[Exercise prompt] Report every line below that holds the word "than".

[Given data]
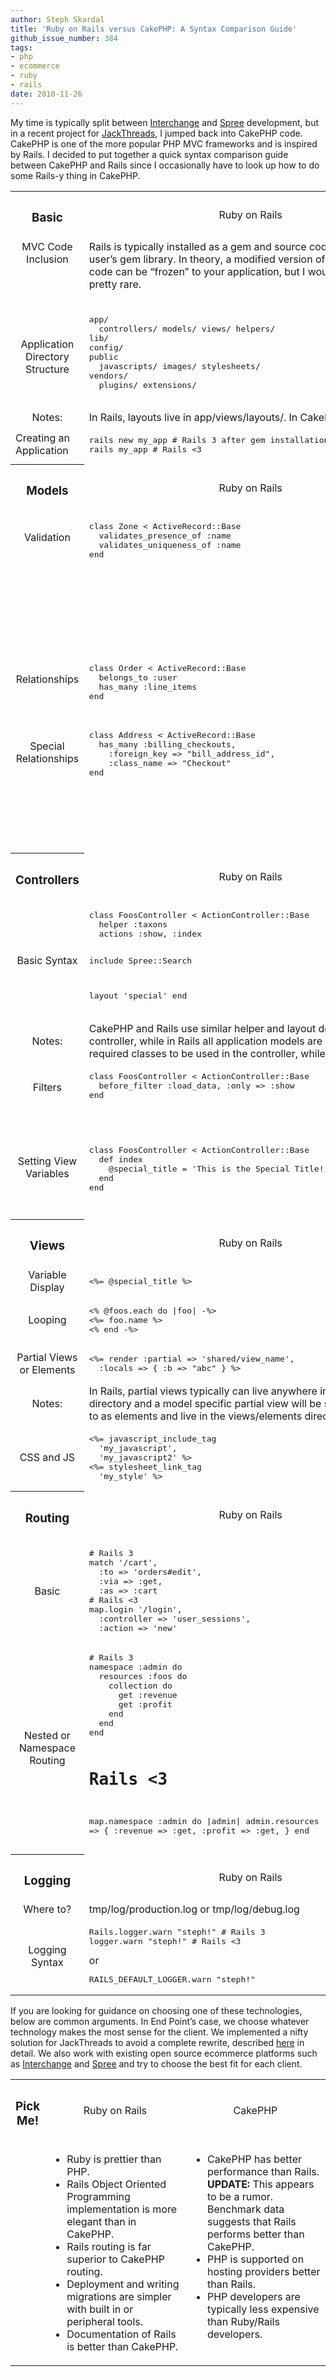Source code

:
 ```yaml
---
author: Steph Skardal
title: 'Ruby on Rails versus CakePHP: A Syntax Comparison Guide'
github_issue_number: 384
tags:
- php
- ecommerce
- ruby
- rails
date: 2010-11-26
---
```


My time is typically split between [Interchange](http://www.icdevgroup.com/i/dev) and [Spree](https://spreecommerce.org/) development, but in a recent project for [JackThreads](https://www.jackthreads.com/), I jumped back into CakePHP code. CakePHP is one of the more popular PHP MVC frameworks and is inspired by Rails. I decided to put together a quick syntax comparison guide between CakePHP and Rails since I occasionally have to look up how to do some Rails-y thing in CakePHP.

<table cellpadding="5" cellspacing="0" class="phprails" width="100%"><tbody><tr class="alt">   <th align="center" valign="middle"><h3>Basic</h3></th>   <td align="center" style="width: 43%;" valign="middle">Ruby on Rails</td>   <td align="center" style="width: 43%;" valign="middle">CakePHP</td> </tr>
<tr>   <td align="center" valign="top">MVC Code Inclusion</td>   <td valign="top"> Rails is typically installed as a gem and source code lives in the user’s gem library. In theory, a modified version of the Rails source code can be “frozen” to your application, but I would guess this is pretty rare.   </td>   <td valign="top"> CakePHP is typically installed in the application directory in a “cake/” directory. The “app/” directory contains application specific code. From my experience, this organization has allowed me to easily debug CakePHP objects, but didn’t do much more for me.   </td> </tr>
<tr>   <td align="center" valign="middle">Application Directory Structure</td>   <td valign="top"> <pre class="brush:plain gutter: false">app/
  controllers/ models/ views/ helpers/
lib/
config/
public
  javascripts/ images/ stylesheets/
vendors/
  plugins/ extensions/
</pre></td>   <td valign="top"> <pre class="brush:plain gutter:false">controllers/
models/
views/
  layouts/ elements/ ...
config/
webroot/
tmp/
plugins/
vendors/
</pre></td> </tr>
<tr class="notes">   <td align="center">Notes:</td>   <td colspan="2">     In Rails, layouts live in app/views/layouts/. In CakePHP, layouts live in views/layouts/ and helpers lie in views/helpers/.   </td> </tr>
<tr>   <td valign="middle">Creating an Application</td>   <td valign="top"> <pre class="brush:plain gutter:false">rails new my_app # Rails 3 after gem installation
rails my_app # Rails <3
</pre>
</td>
  <td valign="top">Download the compressed source code and create an application with the recommended directory structure.   </td>
</tr>
<tr class="alt">
  <th valign="top"><h3>Models</h3></th>
  <td align="center" valign="middle">Ruby on Rails</td>
  <td align="center" valign="middle">CakePHP</td>
</tr>
<tr>
  <td align="center" style="padding-top: 30px;" valign="top">Validation</td>
  <td valign="top"> <pre class="brush:ruby gutter:false">class Zone < ActiveRecord::Base
  validates_presence_of :name
  validates_uniqueness_of :name
end
</pre>
</td>
  <td valign="top"> <pre class="brush:php gutter:false">class User extends AppModel {
  var $name = 'User';
  var $validate = array(
    'email' => array(
      'email-create' => array(
        'rule' => 'email',
        'message' => 'Invalid e-mail.',
        'required' => true,
        'on' => 'create'
      )
    )
  );
}
</pre></td>
</tr>
<tr>
  <td align="center" style="padding-top: 30px;" valign="top">Relationships</td>
  <td valign="top"> <pre class="brush:ruby gutter:false">class Order < ActiveRecord::Base
  belongs_to :user
  has_many :line_items
end
</pre>
</td>
  <td valign="top"> <pre class="brush:php gutter:false">class Invite extends AppModel {
  var $name = 'Invite';
  var $belongsTo = 'User';
  var $hasMany = 'Campaigns';
}
</pre></td>
</tr>
<tr>
  <td align="center" style="padding-top: 30px;" valign="top">Special Relationships</td>
  <td valign="top"> <pre class="brush:ruby gutter:false">class Address < ActiveRecord::Base
  has_many :billing_checkouts,
    :foreign_key => "bill_address_id",
    :class_name => "Checkout"
end
</pre></td>
  <td valign="top"> <pre class="brush:php gutter:false">class Foo extends AppModel {
  var $name = 'Foo';
  var $hasMany = array(
    'SpecialEntity' => array(
      'className' => 'SpecialEntity',
      'foreignKey' => 'entity_id',
      'conditions' =>
  array('Special.entity_class' => 'Foo'),
      'dependent' => true
    ),
  );
}
</pre></td>
</tr>
<tr class="alt">
  <th valign="top"><h3>Controllers</h3></th>
  <td align="center" valign="middle">Ruby on Rails</td>
  <td align="center" valign="middle">CakePHP</td>
</tr>
<tr>
  <td align="center" valign="middle">Basic Syntax</td>
  <td valign="top"> <pre class="brush:ruby gutter:false">class FoosController < ActionController::Base
  helper :taxons
  actions :show, :index

  include Spree::Search

  layout 'special'
end
</pre>
</td>
  <td valign="top"> <pre class="brush:php gutter:false">class FooController extends AppController {
  var $name = 'Foo';
  var $helpers = array('Server', 'Cart');
  var $uses = array('SpecialEntity','User');
  var $components = array('Thing1', 'Thing2');
  var $layout = 'standard';
}
</pre></td>
</tr><tr class="notes">
  <td align="center">Notes:</td>
  <td colspan="2"> CakePHP and Rails use similar helper and layout declarations. In CakePHP, the $uses array initiates required models to be used in the controller, while in Rails all application models are available without an explicit include. In CakePHP, the $components array initiates required classes to be used in the controller, while in Rails you will use “include ClassName” to include a module.   </td>
</tr>
<tr>
  <td align="center" style="padding-top: 30px" valign="top">Filters</td>
  <td valign="top"> <pre class="brush:ruby gutter:false">class FoosController < ActionController::Base
  before_filter :load_data, :only => :show
end
</pre></td>
  <td valign="top"> <pre class="brush:php gutter:false">class FooController extends AppController {
  var $name = 'Foo';

  function beforeFilter() {
    parent::beforeFilter();
    //do stuff
  }
}
</pre></td>
</tr>
<tr>
  <td align="center" style="padding-top:30px;" valign="top">Setting View Variables</td>
  <td valign="top"> <pre class="brush:ruby gutter:false">class FoosController < ActionController::Base
  def index
    @special_title = 'This is the Special Title!'
  end
end
</pre>
</td>
  <td valign="top"> <pre class="brush:php gutter:false">class FooController extends AppController {
  var $name = 'Foo';

  function index() {
    $this->set('title',
      'This is the Special Title!');
  }
}
</pre></td>
</tr>
<tr class="alt">
  <th valign="middle"><h3>Views</h3></th>
  <td align="center" valign="middle">Ruby on Rails</td>
  <td align="center" valign="middle">CakePHP</td>
</tr>
<tr>
  <td align="center" valign="middle">Variable Display</td>
  <td valign="top"> <pre class="brush:plain gutter:false"><%= @special_title %>
</pre></td>
  <td valign="top"> <pre class="brush:plain gutter:false"><?= $special_title ?>
</pre></td>
</tr>
<tr>
  <td align="center" valign="middle">Looping</td>
  <td valign="top"> <pre class="brush:plain gutter:false"><% @foos.each do |foo| -%>
<%= foo.name %>
<% end -%>
</pre></td>
  <td valign="top"> <pre class="brush:plain gutter:false"><?php foreach($items as $item): ?>
<?= $item['name']; ?>
<?php endforeach; ?>
</pre></td>
</tr>
<tr>
  <td align="center" valign="middle">Partial Views or Elements</td>
  <td valign="top"> <pre class="brush:plain gutter:false"><%= render :partial => 'shared/view_name',
  :locals => { :b => "abc" } %>
</pre></td>
  <td valign="top"> <pre class="brush:php gutter:false"><?php echo $this->element('account_menu',
  array('page_type' => 'contact')); ?>
</pre></td>
</tr>
<tr class="notes">
  <td align="center">Notes:</td>
  <td colspan="2">     In Rails, partial views typically can live anywhere in the app/views directory. A shared view will typically be seen in the app/views/shared/ directory and a model specific partial view will be seen in the app/views/model_name/ directory. In CakePHP, partial views are referred to as elements and live in the views/elements directory.   </td>
</tr>
<tr>
  <td align="center" valign="middle">CSS and JS</td>
  <td valign="top"> <pre class="brush:plain gutter:false"><%= javascript_include_tag
  'my_javascript',
  'my_javascript2' %>
<%= stylesheet_link_tag
  'my_style' %>
</pre></td>
  <td valign="top"> <pre class="brush:php gutter:false"><?php
  $html->css(array('my_style.css'),
    null, array(), false);
  $javascript->link(array('my_javascript.js'),
    false);
?>
</pre></td>
</tr>
<tr class="alt">
  <th valign="middle"><h3>Routing</h3></th>
  <td align="center" valign="middle">Ruby on Rails</td>
  <td align="center" valign="middle">CakePHP</td>
</tr>
<tr>
  <td align="center" valign="middle">Basic</td>
  <td valign="top"> <pre class="brush:ruby gutter:false"># Rails 3
match '/cart',
  :to => 'orders#edit',
  :via => :get,
  :as => :cart
# Rails <3
map.login '/login',
  :controller => 'user_sessions',
  :action => 'new'
</pre></td>
<td> <pre class="brush:php gutter:false">Router::connect('/refer',
  array('controller' => 'invites',
        'action' => 'refer'));
Router::connect('/sales/:sale_id',
  array('controller' => 'sale',
        'action' => 'show'),
  array('sale_id' => '[0-9]+'));
</pre></td>
</tr>
<tr>
  <td align="center" valign="middle">Nested or Namespace Routing</td>
  <td valign="top"> <pre class="brush:ruby gutter:false"># Rails 3
namespace :admin do
  resources :foos do
    collection do
      get :revenue
      get :profit
    end
  end
end

# Rails <3
map.namespace :admin do |admin|
  admin.resources :foos, :collection => {
    :revenue            => :get,
    :profit             => :get,
  }
end
</pre></td>
<td valign="top">-</td>
</tr>
<tr class="alt">
  <th valign="middle"><h3>Logging</h3></th>
  <td align="center" valign="middle">Ruby on Rails</td>
  <td align="center" valign="middle">CakePHP</td>
</tr>
<tr>
  <td align="center" valign="middle">Where to?</td>
  <td valign="top">tmp/log/production.log or tmp/log/debug.log   </td>
  <td valign="top">tmp/logs/debug.log or tmp/logs/error.log</td>
</tr>
<tr>
  <td align="center" valign="middle">Logging Syntax</td>
  <td valign="top"> <pre class="brush:ruby gutter:false">Rails.logger.warn "steph!" # Rails 3
logger.warn "steph!" # Rails <3
</pre>
or
<pre class="brush:ruby gutter:false">RAILS_DEFAULT_LOGGER.warn "steph!"
</pre></td>
  <td valign="top"><pre class="brush:php gutter:false">$this->log('steph!', LOG_DEBUG);</pre></td>
</tr>
</tbody></table>

If you are looking for guidance on choosing one of these technologies, below are common arguments. In End Point’s case, we choose whatever technology makes the most sense for the client. We implemented a nifty solution for JackThreads to avoid a complete rewrite, described [here](/blog/2009/12/iterative-migration-of-legacy/) in detail. We also work with existing open source ecommerce platforms such as [Interchange](http://www.icdevgroup.com/i/dev) and [Spree](https://www.spreecommerce.org/) and try to choose the best fit for each client.

<table cellpadding="5" cellspacing="0" class="phprails" width="100%"><tbody><tr class="alt">   <th valign="middle" width="10%"><h3>Pick Me!</h3></th>   <td align="center" valign="middle" width="45%">Ruby on Rails</td>   <td align="center" valign="middle" width="45%">CakePHP</td> </tr>
<tr>   <td></td>   <td valign="top">     <ul><li>Ruby is prettier than PHP.</li>
<li>Rails Object Oriented Programming implementation is more elegant than in CakePHP.</li>
<li>Rails routing is far superior to CakePHP routing.</li>
<li>Deployment and writing migrations are simpler with built in or peripheral tools.</li>
<li>Documentation of Rails is better than CakePHP.</li>
</ul></td>   <td valign="top">     <ul><li>CakePHP has better performance than Rails. <b>UPDATE:</b> This appears to be a rumor. Benchmark data suggests that Rails performs better than CakePHP.</li>
<li>PHP is supported on hosting providers better than Rails.</li>
<li>PHP developers are typically less expensive than Ruby/Rails developers.</li>
</ul></td> </tr>
</tbody></table>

[Solution to the problem]
<tr>   <td></td>   <td valign="top">     <ul><li>Ruby is prettier than PHP.</li>
<li>Rails Object Oriented Programming implementation is more elegant than in CakePHP.</li>
<li>Documentation of Rails is better than CakePHP.</li>
</ul></td>   <td valign="top">     <ul><li>CakePHP has better performance than Rails. <b>UPDATE:</b> This appears to be a rumor. Benchmark data suggests that Rails performs better than CakePHP.</li>
<li>PHP is supported on hosting providers better than Rails.</li>
<li>PHP developers are typically less expensive than Ruby/Rails developers.</li>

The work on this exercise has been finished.